In his new capacity as an Ambassador Against Hunger, Ronaldinho will first visit a school feeding project at a school with its own amateur soccer team in a shanty town on the outskirts of Bogota, Colombia, where WFP provides food aid to some 15,000 internally displaced people.

Plagued by long-standing conflicts between the government and illegal armed groups, Colombia has an estimated two to three million internally displaced people of a total population of 43 million, and some 80 percent of those displaced by violence lack sufficient access to food.

“I hope that as a kid from a poor family who has managed to fulfil his dream, I can inspire other children who are fighting to escape poverty and hunger,” said Ronaldinho. “But more than this, I hope that the fame I enjoy will mean that I can draw attention to their plight.”

Voted FIFA World Player of the Year by national soccer coaches and captains last December, Ronaldinho bewitches his opponents with audacious tricks and inspires both team mates and fans with his uplifting passion for “the beautiful game”; he is rarely without his trademark smile.

After beginning his career at Gremio, he spent three years with Paris Saint-Germain before moving to Barcelona in 2003. At the time the club was at one of the lowest points in its long history, not having won a title for four years, but within two seasons Ronaldinho’s contagious confidence had inspired the team to win Spain’s Primera Liga.
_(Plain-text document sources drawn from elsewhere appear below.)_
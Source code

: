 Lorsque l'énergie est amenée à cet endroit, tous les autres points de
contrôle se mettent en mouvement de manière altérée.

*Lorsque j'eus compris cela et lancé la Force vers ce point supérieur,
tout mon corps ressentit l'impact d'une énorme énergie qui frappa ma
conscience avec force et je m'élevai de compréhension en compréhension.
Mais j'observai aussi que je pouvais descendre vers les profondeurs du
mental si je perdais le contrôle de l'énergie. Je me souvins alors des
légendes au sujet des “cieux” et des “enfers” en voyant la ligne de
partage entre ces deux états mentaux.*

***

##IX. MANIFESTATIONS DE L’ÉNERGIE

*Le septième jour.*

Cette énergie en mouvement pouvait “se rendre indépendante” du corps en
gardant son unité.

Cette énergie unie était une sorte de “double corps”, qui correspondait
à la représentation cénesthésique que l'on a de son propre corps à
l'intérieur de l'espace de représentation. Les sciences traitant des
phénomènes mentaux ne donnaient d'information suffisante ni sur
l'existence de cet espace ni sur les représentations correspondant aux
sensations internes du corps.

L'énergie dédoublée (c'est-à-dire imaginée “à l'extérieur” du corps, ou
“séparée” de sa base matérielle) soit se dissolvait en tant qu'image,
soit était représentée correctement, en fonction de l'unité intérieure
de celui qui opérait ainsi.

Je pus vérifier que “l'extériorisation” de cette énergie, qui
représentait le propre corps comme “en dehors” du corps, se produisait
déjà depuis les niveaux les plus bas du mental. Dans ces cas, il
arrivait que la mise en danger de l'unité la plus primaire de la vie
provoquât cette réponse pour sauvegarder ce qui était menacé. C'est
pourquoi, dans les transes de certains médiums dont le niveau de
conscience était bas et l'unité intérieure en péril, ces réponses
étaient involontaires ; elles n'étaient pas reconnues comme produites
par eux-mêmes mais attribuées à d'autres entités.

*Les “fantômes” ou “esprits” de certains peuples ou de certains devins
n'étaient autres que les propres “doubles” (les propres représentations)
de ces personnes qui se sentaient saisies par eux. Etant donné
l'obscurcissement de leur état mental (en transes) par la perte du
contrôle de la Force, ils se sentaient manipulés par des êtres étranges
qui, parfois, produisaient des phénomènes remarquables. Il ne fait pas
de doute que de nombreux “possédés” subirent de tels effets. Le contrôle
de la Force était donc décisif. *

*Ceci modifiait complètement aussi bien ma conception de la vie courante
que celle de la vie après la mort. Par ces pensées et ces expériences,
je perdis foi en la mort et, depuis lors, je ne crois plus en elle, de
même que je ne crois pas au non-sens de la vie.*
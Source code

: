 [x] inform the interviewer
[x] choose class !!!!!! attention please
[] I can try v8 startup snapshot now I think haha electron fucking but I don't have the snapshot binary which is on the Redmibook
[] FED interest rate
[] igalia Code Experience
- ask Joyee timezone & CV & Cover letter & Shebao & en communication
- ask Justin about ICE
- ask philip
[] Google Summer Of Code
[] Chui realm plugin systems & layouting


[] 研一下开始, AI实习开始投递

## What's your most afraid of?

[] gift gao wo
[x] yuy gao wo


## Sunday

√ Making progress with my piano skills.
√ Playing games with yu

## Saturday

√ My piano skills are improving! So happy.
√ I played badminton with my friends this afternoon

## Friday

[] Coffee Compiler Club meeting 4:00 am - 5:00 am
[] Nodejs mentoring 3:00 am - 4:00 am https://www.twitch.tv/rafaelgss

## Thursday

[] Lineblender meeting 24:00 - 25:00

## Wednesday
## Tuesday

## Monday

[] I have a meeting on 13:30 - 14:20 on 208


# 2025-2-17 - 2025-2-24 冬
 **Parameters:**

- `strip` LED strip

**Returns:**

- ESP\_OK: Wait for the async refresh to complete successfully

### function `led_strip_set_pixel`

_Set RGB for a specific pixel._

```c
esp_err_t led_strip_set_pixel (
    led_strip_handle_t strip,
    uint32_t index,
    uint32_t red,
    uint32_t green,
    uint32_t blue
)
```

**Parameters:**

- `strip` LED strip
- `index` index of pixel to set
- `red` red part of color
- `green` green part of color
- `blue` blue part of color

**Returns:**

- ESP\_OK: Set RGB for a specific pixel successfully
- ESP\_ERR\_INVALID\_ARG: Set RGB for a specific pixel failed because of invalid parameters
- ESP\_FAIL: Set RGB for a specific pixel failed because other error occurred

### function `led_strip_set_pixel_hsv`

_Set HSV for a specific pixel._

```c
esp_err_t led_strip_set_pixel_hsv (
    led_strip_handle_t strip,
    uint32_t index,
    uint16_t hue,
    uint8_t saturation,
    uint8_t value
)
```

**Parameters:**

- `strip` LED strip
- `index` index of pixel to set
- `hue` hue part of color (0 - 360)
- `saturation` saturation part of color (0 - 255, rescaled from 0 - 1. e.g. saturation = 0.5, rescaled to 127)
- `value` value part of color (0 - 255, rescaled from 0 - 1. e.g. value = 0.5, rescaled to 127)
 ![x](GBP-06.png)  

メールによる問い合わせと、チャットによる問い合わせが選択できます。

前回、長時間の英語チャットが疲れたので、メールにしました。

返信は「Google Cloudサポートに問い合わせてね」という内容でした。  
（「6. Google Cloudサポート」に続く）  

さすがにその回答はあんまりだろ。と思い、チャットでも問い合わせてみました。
Ronaldinho is one of several international sports stars who are donating their time and celebrity status to help WFP defeat global hunger, including his Brazil soccer team mate Kaká, currently playing for AC Milan in Italy’s Serie A; marathon record-holder Paul Tergat of Kenya; cricket’s record-breaking wicket-taker Muttiah Muralitharan of Sri Lanka; and former Rugby World Cup-winning captains Nick Farr-Jones of Australia and New Zealand’s David Kirk.